Dataset:
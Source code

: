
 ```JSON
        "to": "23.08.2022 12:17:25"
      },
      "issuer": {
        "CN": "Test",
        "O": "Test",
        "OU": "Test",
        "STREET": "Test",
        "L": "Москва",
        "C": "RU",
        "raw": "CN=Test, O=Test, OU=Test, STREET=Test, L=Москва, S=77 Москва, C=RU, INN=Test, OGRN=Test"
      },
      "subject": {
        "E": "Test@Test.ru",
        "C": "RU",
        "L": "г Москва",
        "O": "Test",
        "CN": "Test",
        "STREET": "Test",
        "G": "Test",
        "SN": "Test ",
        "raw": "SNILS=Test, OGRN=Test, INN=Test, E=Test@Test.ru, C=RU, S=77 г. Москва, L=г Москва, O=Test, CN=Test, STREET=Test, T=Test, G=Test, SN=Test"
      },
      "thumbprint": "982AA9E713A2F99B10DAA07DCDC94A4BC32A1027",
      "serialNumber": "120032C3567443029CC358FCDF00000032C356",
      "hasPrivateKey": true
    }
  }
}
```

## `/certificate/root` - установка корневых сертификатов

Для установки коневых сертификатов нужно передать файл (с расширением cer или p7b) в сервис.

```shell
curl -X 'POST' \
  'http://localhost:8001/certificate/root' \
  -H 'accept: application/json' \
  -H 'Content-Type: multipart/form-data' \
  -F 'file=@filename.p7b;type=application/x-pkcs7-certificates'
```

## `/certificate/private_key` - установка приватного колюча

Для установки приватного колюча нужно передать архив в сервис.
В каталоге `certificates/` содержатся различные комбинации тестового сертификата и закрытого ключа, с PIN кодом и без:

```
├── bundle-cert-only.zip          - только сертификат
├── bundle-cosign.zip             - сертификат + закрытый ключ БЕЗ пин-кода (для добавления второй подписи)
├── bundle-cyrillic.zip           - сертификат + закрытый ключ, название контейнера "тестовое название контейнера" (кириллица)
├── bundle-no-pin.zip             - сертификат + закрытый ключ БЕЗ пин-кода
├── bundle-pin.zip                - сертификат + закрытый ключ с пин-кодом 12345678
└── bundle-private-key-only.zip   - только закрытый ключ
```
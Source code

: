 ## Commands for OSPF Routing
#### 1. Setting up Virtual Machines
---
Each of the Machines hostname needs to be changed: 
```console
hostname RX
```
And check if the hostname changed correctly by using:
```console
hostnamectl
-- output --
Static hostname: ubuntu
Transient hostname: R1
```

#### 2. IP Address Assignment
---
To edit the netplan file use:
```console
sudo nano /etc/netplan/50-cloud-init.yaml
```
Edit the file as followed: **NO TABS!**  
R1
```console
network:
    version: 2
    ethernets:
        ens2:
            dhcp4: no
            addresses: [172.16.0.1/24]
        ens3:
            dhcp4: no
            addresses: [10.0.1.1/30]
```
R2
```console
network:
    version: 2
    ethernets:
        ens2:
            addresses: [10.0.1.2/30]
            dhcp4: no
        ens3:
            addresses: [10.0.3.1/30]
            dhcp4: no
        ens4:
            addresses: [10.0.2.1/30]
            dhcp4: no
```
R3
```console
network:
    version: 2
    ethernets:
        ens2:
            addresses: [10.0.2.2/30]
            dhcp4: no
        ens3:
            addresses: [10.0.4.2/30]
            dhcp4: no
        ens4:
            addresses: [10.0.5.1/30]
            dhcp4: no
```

What you should do:
For this exercise, output exactly the lines above from the line with "for OSPF Routing" to the line with "To edit the", counting both, and leave out the rest.

Solution for this exercise:
: ## Commands for OSPF Routing
#### 1. Setting up Virtual Machines
---
Each of the Machines hostname needs to be changed: 
```console
hostname RX
```
And check if the hostname changed correctly by using:
```console
hostnamectl
-- output --
Static hostname: ubuntu
Transient hostname: R1
```

#### 2. IP Address Assignment
---
To edit the netplan file use:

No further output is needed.